Le chef du village, Ibrahima Ly, est lui aussi très en colère : «La famille de l’actuel président de la République fait partie des nobles (…) ici tout le monde le sait. Jamais un “maccudo” (esclave) ne pourra se présenter pour diriger quoi que ce soit. Parce que ce n’est pas son rôle (…) Abdoulaye Wade n’a qu’un souci, c’est de faire libérer son fils… ». Pour prouver sa bonne foi, le chef autorise Lamine Dia, un homme de 60 ans, à laver les accusations portées contre son « maître » : « Je ne m’en cache pas… Mon père a été l’esclave du père de Macky Sall. Le grand-père de Macky nous a donné des terres que nous cultivons pour vivre. ». Meurtri, scandalisé, le “maccudo” se dit même prêt à mourir pour laver l’honneur des Sall : « Je donnerai ma vie pour mon maître ».
Le contributeur du journal Le Monde.fr rapporte qu’au village de Nguidjilone, la famille maternelle de Macky Sall tient aussi à ce qu’on sache qu’elle descend des Seebés, la caste guerrière du Fouta, qui fait partie de la petite noblesse. « les Seebés refusent de se marier avec les Maccubés (esclaves)!», proteste-t-on.

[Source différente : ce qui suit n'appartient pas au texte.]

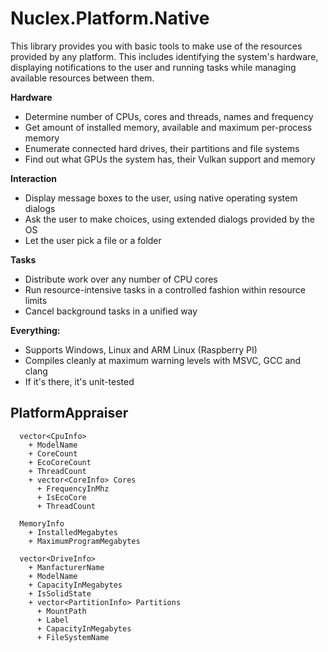 Nuclex.Platform.Native
======================

This library provides you with basic tools to make use of the resources
provided by any platform. This includes identifying the system's hardware,
displaying notifications to the user and running tasks while managing
available resources between them.

**Hardware**
* Determine number of CPUs, cores and threads, names and frequency
* Get amount of installed memory, available and maximum per-process memory
* Enumerate connected hard drives, their partitions and file systems
* Find out what GPUs the system has, their Vulkan support and memory

**Interaction**
* Display message boxes to the user, using native operating system dialogs
* Ask the user to make choices, using extended dialogs provided by the OS
* Let the user pick a file or a folder

**Tasks**
* Distribute work over any number of CPU cores
* Run resource-intensive tasks in a controlled fashion within resource limits
* Cancel background tasks in a unified way

**Everything:**
* Supports Windows, Linux and ARM Linux (Raspberry PI)
* Compiles cleanly at maximum warning levels with MSVC, GCC and clang
* If it's there, it's unit-tested


PlatformAppraiser
-----------------

```
  vector<CpuInfo>
    + ModelName
    + CoreCount
    + EcoCoreCount
    + ThreadCount
    + vector<CoreInfo> Cores
      + FrequencyInMhz
      + IsEcoCore
      + ThreadCount
```

```
  MemoryInfo
    + InstalledMegabytes
    + MaximumProgramMegabytes
```

```
  vector<DriveInfo>
    + ManfacturerName
    + ModelName
    + CapacityInMegabytes
    + IsSolidState
    + vector<PartitionInfo> Partitions
      + MountPath
      + Label
      + CapacityInMegabytes
      + FileSystemName
```

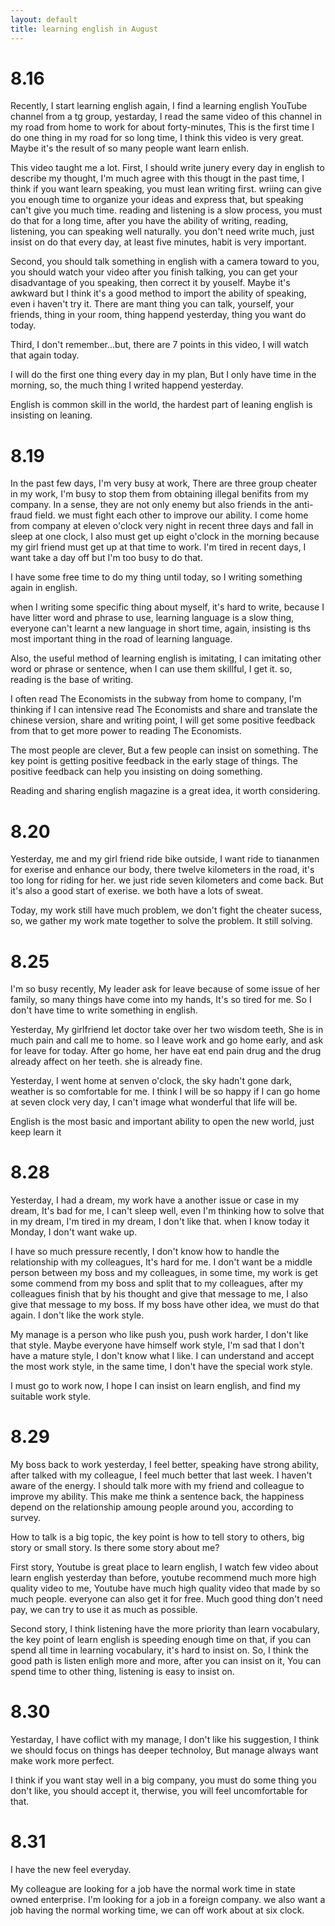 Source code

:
```yaml
---
layout: default
title: learning english in August
---
```


# 8.16

Recently, I start learning english again, I find a learning english YouTube channel from a tg group, yestarday, I read the same video of this channel in my road from home to work for about forty-minutes, This is the first time I do one thing in my road for so long time, I think this video is very great. Maybe it's the result of so many people want learn enlish.

This video taught me a lot. First, I should write junery every day in english to describe my thought, I'm much agree with this thougt in the past time, I think if you want learn speaking, you must lean writing first. wriing can give you enough time to organize your ideas and express that, but speaking can't give you much time. reading and listening is a slow process, you must do that for a long time, after you have the ability of writing, reading, listening, you can speaking well naturally. you don't need write much, just insist on do that every day, at least five minutes, habit is very important.

Second, you should talk something in english with a camera toward to you, you should watch your video after you finish talking, you can get your disadvantage of you speaking, then correct it by youself. Maybe it's awkward but I think it's a good method to import the ability of speaking, even i haven't try it. There are mant thing you can talk, yourself, your friends, thing in your room, thing happend yesterday, thing you want do today.

Third, I don't remember...but, there are 7 points in this video, I will watch that again today.

I will do the first one thing every day in my plan, But I only have time in the morning, so, the much thing I writed happend yesterday.

English is common skill in the world, the hardest part of leaning english is insisting on leaning.

# 8.19

In the past few days, I'm very busy at work, There are three group cheater in my work, I'm busy to stop them from obtaining illegal benifits from my company. In a sense, they are not only enemy but also friends in the anti-fraud field. we must fight each other to improve our ability. I come home from company at eleven o'clock very night in recent three days and fall in sleep at one clock, I also must get up eight o'clock in the morning because my girl friend must get up at that time to work. I'm tired in recent days, I want take a day off but I'm too busy to do that.

I have some free time to do my thing until today, so I writing something again in english.

when I writing some specific thing about myself, it's hard to write, because I have litter word and phrase to use,  learning language is a slow thing, everyone can't learnt a new language in short time, again, insisting is ths most important  thing in the road of learning language.

Also, the useful method of learning english is imitating, I can imitating other word or phrase or sentence, when I can use them skillful, I get it. so, reading is the base of writing.

I often read The Economists in the subway from home to company, I'm thinking if I can intensive read The Economists and share and translate the chinese version, share and writing point, I will get some positive feedback from that to get more power to reading The Economists.

The most people are clever, But a few people can insist on something. The key point is getting positive feedback in the early stage of things. The positive feedback can help you insisting on doing something.

Reading and sharing english magazine is a great idea, it worth considering.

# 8.20

Yesterday, me and my girl friend ride bike outside, I want ride to tiananmen for exerise and enhance our body, there twelve kilometers in the road, it's too long for riding for her. we just ride seven kilometers and come back. But it's also a good start of exerise. we both have a lots of sweat.

Today, my work still have much problem, we don't fight the cheater sucess, so, we gather my work mate together to solve the problem. It still solving.

# 8.25

I'm so busy recently, My leader ask for leave because of some issue of her family, so many things have come into my hands, It's so tired for me. So I don't have time to write something in english.

Yesterday, My girlfriend let doctor take over her two wisdom teeth, She is in much pain and call me to home. so I leave work and go home early, and ask for leave for today. After go home, her have eat end pain drug and the drug already affect on her teeth. she is already fine.

Yesterday, I went home at senven o'clock, the sky hadn't gone dark, weather is so comfortable for me. I think I will be so happy if I can go home at seven clock very day, I can't image what wonderful that life will be.

English is the most basic and important ability to open the new world, just keep learn it

# 8.28

Yesterday, I had a dream, my work have a another issue or case in my dream, It's bad for me, I can't sleep well, even I'm thinking how to solve that in my dream, I'm tired in my dream, I don't like that. when I know today it Monday, I don't want wake up. 

I have so much pressure recently, I don't know how to handle the relationship with my colleagues, It's hard for me. I don't want be a middle person between my boss and my colleagues, in some time, my work is get some commend from my boss and split that to my colleagues, after my colleagues finish that by his thought and give that message to me, I also give that message to my boss. If my boss have other idea, we must do that again. I don't like the work style.

My manage is a person who like push you, push work harder, I don't like that style. Maybe everyone have himself work style, I'm sad that I don't have a mature style, I don't know what I like. I can understand and accept the most work style, in the same time, I don't have the special work style.

I must go to work now, I hope I can insist on learn english, and find my suitable work style.

# 8.29

My boss back to work yesterday, I feel better, speaking have strong ability, after talked with my colleague, I feel much better that last week. I haven't aware of the energy. I should talk more with my friend and colleague to improve my ability. This make me think a sentence back, the happiness depend on the relationship amoung people around you, according to survey.

How to talk is a big topic, the key point is how to tell story to others, big story or small story. Is there some story about me?

First story, Youtube is great place to learn english, I watch few video about learn english yesterday than before, youtube recommend much more high quality video to me, Youtube have much high quality video that made by so much people. everyone can also get it for free. Much good thing don't need pay, we can try to use it as much as possible.

Second story, I think listening have the more priority than learn vocabulary, the key point of learn english is speeding enough time on that, if you can spend all time in learning vocabulary, it's hard to insist on. So, I think the good path is listen enligh more and more, after you can insist on it, You can spend time to other thing, listening is easy to insist on.

# 8.30

Yestarday, I have coflict with my manage, I don't like his suggestion, I think we should focus on things has deeper technoloy, But manage always want make work more perfect.

I think if you want stay well in a big company, you must do some thing you don't like, you should accept it, therwise, you will feel uncomfortable for that.

# 8.31

I have the new feel everyday.

My colleague are looking for a job have the normal work time in state owned enterprise. I'm looking for a job in a foreign company. we also want a job having the normal working time, we can off work about at six clock.
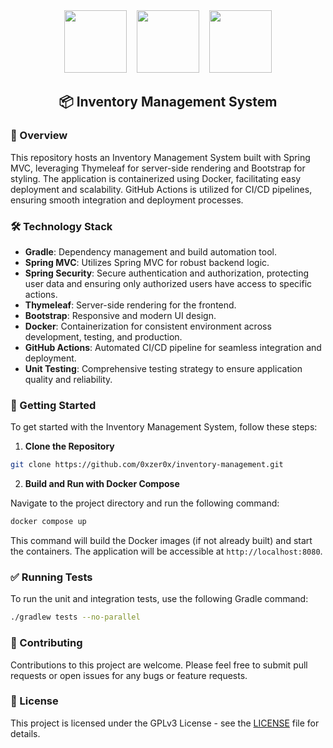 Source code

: <div align='center'>
    <img src="https://spring.io/img/projects/spring-boot.svg" height='100'/>
    &nbsp;&nbsp;
    <img src="https://spring.io/img/projects/spring-security.svg" height='100'/>
    &nbsp;&nbsp;
    <img src="https://www.thymeleaf.org/images/thymeleaf.png" height='100'/>
    <h2>📦 Inventory Management System</h2>
</div>

### 🚀 Overview

This repository hosts an Inventory Management System built with Spring MVC, leveraging Thymeleaf for server-side rendering and Bootstrap for styling. The application is containerized using Docker, facilitating easy deployment and scalability. GitHub Actions is utilized for CI/CD pipelines, ensuring smooth integration and deployment processes.

### 🛠️ Technology Stack

- **Gradle**: Dependency management and build automation tool.
- **Spring MVC**: Utilizes Spring MVC for robust backend logic.
- **Spring Security**: Secure authentication and authorization, protecting user data and ensuring only authorized users have access to specific actions.
- **Thymeleaf**: Server-side rendering for the frontend.
- **Bootstrap**: Responsive and modern UI design.
- **Docker**: Containerization for consistent environment across development, testing, and production.
- **GitHub Actions**: Automated CI/CD pipeline for seamless integration and deployment.
- **Unit Testing**: Comprehensive testing strategy to ensure application quality and reliability.

### 🏁 Getting Started

To get started with the Inventory Management System, follow these steps:

1. **Clone the Repository**

```sh
git clone https://github.com/0xzer0x/inventory-management.git
```

2. **Build and Run with Docker Compose**

Navigate to the project directory and run the following command:

```sh
docker compose up
```

This command will build the Docker images (if not already built) and start the containers. The application will be accessible at `http://localhost:8080`.

### ✅ Running Tests

To run the unit and integration tests, use the following Gradle command:

```sh
./gradlew tests --no-parallel
```

### 👥 Contributing

Contributions to this project are welcome. Please feel free to submit pull requests or open issues for any bugs or feature requests.

### 📜 License

This project is licensed under the GPLv3 License - see the [LICENSE](LICENSE) file for details.
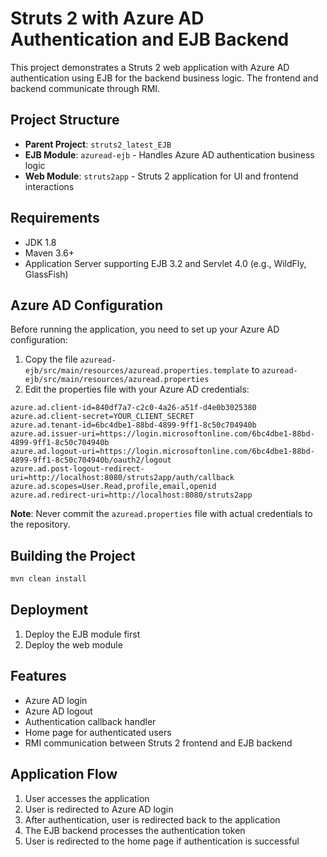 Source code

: # Struts 2 with Azure AD Authentication and EJB Backend

This project demonstrates a Struts 2 web application with Azure AD authentication using EJB for the backend business logic. The frontend and backend communicate through RMI.

## Project Structure

- **Parent Project**: `struts2_latest_EJB`
- **EJB Module**: `azuread-ejb` - Handles Azure AD authentication business logic
- **Web Module**: `struts2app` - Struts 2 application for UI and frontend interactions

## Requirements

- JDK 1.8
- Maven 3.6+
- Application Server supporting EJB 3.2 and Servlet 4.0 (e.g., WildFly, GlassFish)

## Azure AD Configuration

Before running the application, you need to set up your Azure AD configuration:

1. Copy the file `azuread-ejb/src/main/resources/azuread.properties.template` to `azuread-ejb/src/main/resources/azuread.properties`
2. Edit the properties file with your Azure AD credentials:

```properties
azure.ad.client-id=840df7a7-c2c0-4a26-a51f-d4e0b3025380
azure.ad.client-secret=YOUR_CLIENT_SECRET
azure.ad.tenant-id=6bc4dbe1-88bd-4899-9ff1-8c50c704940b
azure.ad.issuer-uri=https://login.microsoftonline.com/6bc4dbe1-88bd-4899-9ff1-8c50c704940b
azure.ad.logout-uri=https://login.microsoftonline.com/6bc4dbe1-88bd-4899-9ff1-8c50c704940b/oauth2/logout
azure.ad.post-logout-redirect-uri=http://localhost:8080/struts2app/auth/callback
azure.ad.scopes=User.Read,profile,email,openid
azure.ad.redirect-uri=http://localhost:8080/struts2app
```

**Note**: Never commit the `azuread.properties` file with actual credentials to the repository.

## Building the Project

```bash
mvn clean install
```

## Deployment

1. Deploy the EJB module first
2. Deploy the web module

## Features

- Azure AD login
- Azure AD logout
- Authentication callback handler
- Home page for authenticated users
- RMI communication between Struts 2 frontend and EJB backend

## Application Flow

1. User accesses the application
2. User is redirected to Azure AD login
3. After authentication, user is redirected back to the application
4. The EJB backend processes the authentication token
5. User is redirected to the home page if authentication is successful
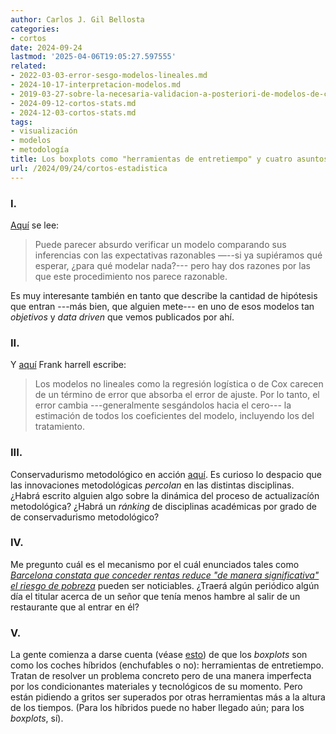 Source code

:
 ```yaml
---
author: Carlos J. Gil Bellosta
categories:
- cortos
date: 2024-09-24
lastmod: '2025-04-06T19:05:27.597555'
related:
- 2022-03-03-error-sesgo-modelos-lineales.md
- 2024-10-17-interpretacion-modelos.md
- 2019-03-27-sobre-la-necesaria-validacion-a-posteriori-de-modelos-de-caja-negra.md
- 2024-09-12-cortos-stats.md
- 2024-12-03-cortos-stats.md
tags:
- visualización
- modelos
- metodología
title: Los boxplots como "herramientas de entretiempo" y cuatro asuntos más
url: /2024/09/24/cortos-estadistica
---
```


### I.

[Aquí](https://statmodeling.stat.columbia.edu/2024/07/03/grappling-with-uncertainty-in-forecasting-the-2024-u-s-presidential-election/) se lee:

> Puede parecer absurdo verificar un modelo comparando sus inferencias con las expectativas razonables —--si ya supiéramos qué esperar, ¿para qué modelar nada?--- pero hay dos razones por las que este procedimiento nos parece razonable.

Es muy interesante también en tanto que describe la cantidad de hipótesis que entran ---más bien, que alguien mete--- en uno de esos modelos tan _objetivos_ y _data driven_ que vemos publicados por ahí.

### II.

Y [aquí](https://www.fharrell.com/post/robcov/) Frank harrell escribe:

> Los modelos no lineales como la regresión logística o de Cox carecen de un término de error que absorba el error de ajuste. Por lo tanto, el error cambia ---generalmente sesgándolos hacia el cero--- la estimación de todos los coeficientes del modelo, incluyendo los del tratamiento.

### III.

Conservadurismo metodológico en acción [aquí](https://www.realclimate.org/index.php/archives/2023/02/the-established-ground-and-new-ideas/). Es curioso lo despacio que las innovaciones metodológicas _percolan_ en las distintas disciplinas. ¿Habrá escrito alguien algo sobre la dinámica del proceso de actualizacíón metodológica? ¿Habrá un _ránking_ de disciplinas académicas por grado de de conservadurismo metodológico?

### IV.

Me pregunto cuál es el mecanismo por el cuál enunciados tales como _[Barcelona constata que conceder rentas reduce "de manera significativa" el riesgo de pobreza](https://www.europapress.es/catalunya/noticia-barcelona-constata-conceder-rentas-reduce-manera-significativa-riesgo-pobreza-20210217183509.html)_ pueden ser noticiables. ¿Traerá algún periódico algún día el titular acerca de un señor que tenía menos hambre al salir de un restaurante que al entrar en él?

### V.

La gente comienza a darse cuenta (véase [esto](https://nightingaledvs.com/ive-stopped-using-box-plots-should-you/)) de que los _boxplots_ son como los coches híbridos (enchufables o no): herramientas de entretiempo. Tratan de resolver un problema concreto pero de una manera imperfecta por los condicionantes materiales y tecnológicos de su momento. Pero están pidiendo a gritos ser superados por otras herramientas más a la altura de los tiempos. (Para los híbridos puede no haber llegado aún; para los _boxplots_, sí).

Macky Sall est né à Fatick en 1961 de parents Peuls. Il s’engage en politique avec le Parti Démocratique Sénégalais (PDS) d’Abdoulaye Wade, dont il sera le Premier ministre. Il devient Président du Sénégal en 2012, mettant fin à 12 ans de « règne » d’Abdoulaye Wade.
Tout ce bruit n’a pas empêché la Cour de répression de l’enrichissement illicite (CREI) de condamner Karim, fils d’Abdoulaye Wade, à six ans d’emprisonnement et 138 milliards de francs CFA (209 millions d’euros) d’amende. Il était accusé d’avoir illégalement acquis 178 millions d’euros grâce à des montages financiers quand il était conseiller puis ministre de son père. Selon l’accusation, son patrimoine comprend des sociétés au Sénégal et à l’étranger, ainsi que des comptes bancaires, des propriétés immobilières et des voitures.
Cette polémique inattendue, qui met à vif les réseaux sociaux au pays de Léopold Sédar Senghor (créateur avec le poète martiniquais Aimé Césaire du courant de la Négritude), n’a pour l’instant suscité aucun commentaire aux Antilles.